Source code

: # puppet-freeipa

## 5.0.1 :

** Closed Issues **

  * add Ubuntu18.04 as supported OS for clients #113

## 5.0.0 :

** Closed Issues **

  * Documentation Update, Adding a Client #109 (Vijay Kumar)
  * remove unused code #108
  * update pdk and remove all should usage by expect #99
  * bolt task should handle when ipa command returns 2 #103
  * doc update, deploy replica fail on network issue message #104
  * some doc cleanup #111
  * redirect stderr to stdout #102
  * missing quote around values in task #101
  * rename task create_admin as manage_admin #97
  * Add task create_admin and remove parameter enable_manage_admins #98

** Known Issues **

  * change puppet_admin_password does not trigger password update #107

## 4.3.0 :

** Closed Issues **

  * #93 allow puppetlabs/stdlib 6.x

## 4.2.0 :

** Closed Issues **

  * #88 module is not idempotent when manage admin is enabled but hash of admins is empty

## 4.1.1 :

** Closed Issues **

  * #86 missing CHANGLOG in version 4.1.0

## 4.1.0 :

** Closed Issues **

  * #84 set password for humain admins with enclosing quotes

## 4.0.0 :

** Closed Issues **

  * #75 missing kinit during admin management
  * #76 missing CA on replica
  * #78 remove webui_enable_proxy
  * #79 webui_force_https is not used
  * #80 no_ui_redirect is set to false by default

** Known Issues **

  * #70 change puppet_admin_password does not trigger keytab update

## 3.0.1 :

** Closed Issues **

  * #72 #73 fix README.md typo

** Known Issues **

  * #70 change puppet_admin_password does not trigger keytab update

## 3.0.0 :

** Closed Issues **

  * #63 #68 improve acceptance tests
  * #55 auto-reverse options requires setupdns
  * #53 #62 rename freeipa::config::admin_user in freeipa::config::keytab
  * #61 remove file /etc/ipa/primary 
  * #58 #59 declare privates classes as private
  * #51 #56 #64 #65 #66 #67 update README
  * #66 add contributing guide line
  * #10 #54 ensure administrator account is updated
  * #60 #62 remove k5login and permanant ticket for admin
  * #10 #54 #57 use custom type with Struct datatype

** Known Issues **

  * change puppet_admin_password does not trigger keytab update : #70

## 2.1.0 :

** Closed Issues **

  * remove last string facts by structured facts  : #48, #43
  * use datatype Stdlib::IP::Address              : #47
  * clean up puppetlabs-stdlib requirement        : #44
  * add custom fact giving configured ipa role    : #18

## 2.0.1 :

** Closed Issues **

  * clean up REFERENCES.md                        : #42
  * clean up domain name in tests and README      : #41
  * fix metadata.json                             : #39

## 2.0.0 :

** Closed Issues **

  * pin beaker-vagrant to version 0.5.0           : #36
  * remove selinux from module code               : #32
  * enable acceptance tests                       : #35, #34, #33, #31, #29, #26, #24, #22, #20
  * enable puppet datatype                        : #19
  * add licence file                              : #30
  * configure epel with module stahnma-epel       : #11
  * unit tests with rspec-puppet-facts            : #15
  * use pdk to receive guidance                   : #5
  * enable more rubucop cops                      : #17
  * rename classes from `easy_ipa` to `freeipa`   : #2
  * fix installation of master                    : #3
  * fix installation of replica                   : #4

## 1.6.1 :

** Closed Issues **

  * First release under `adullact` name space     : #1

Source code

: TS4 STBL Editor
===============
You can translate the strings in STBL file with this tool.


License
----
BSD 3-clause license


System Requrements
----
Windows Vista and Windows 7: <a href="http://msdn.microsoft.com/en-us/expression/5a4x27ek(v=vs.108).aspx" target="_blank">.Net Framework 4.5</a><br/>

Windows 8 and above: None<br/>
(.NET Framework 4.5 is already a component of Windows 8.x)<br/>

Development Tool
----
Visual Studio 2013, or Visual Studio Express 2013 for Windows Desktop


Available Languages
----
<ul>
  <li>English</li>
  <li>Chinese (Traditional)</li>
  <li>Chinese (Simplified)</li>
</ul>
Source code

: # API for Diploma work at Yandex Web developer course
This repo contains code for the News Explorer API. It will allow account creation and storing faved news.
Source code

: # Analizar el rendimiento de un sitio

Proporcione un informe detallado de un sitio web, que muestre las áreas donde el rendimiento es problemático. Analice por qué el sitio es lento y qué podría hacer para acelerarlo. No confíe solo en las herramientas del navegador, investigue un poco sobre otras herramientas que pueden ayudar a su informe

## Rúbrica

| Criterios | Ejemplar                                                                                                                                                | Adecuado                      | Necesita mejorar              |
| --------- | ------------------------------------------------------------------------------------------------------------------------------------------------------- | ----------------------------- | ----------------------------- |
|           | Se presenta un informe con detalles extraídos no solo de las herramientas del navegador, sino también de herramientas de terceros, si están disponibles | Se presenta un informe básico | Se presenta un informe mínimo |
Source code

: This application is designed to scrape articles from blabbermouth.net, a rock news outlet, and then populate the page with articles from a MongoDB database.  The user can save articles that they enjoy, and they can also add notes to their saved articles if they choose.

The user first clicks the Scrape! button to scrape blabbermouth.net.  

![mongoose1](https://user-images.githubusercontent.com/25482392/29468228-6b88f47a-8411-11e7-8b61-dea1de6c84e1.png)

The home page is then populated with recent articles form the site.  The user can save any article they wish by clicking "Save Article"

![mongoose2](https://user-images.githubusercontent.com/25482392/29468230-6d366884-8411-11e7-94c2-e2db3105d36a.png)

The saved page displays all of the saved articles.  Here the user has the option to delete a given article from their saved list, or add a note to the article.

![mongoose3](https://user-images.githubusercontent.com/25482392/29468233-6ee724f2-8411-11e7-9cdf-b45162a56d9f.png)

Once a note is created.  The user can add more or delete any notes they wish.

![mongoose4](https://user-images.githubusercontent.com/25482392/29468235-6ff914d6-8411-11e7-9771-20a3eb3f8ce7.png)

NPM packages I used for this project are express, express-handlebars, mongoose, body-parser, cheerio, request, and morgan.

YOUR GOAL - Retype the records above exactly, from their first line through the line that contains "by expect #99", and stop there.

EXERCISE ANSWER -
Source code

: # puppet-freeipa

## 5.0.1 :

** Closed Issues **

  * add Ubuntu18.04 as supported OS for clients #113

## 5.0.0 :

** Closed Issues **

  * Documentation Update, Adding a Client #109 (Vijay Kumar)
  * remove unused code #108
  * update pdk and remove all should usage by expect #99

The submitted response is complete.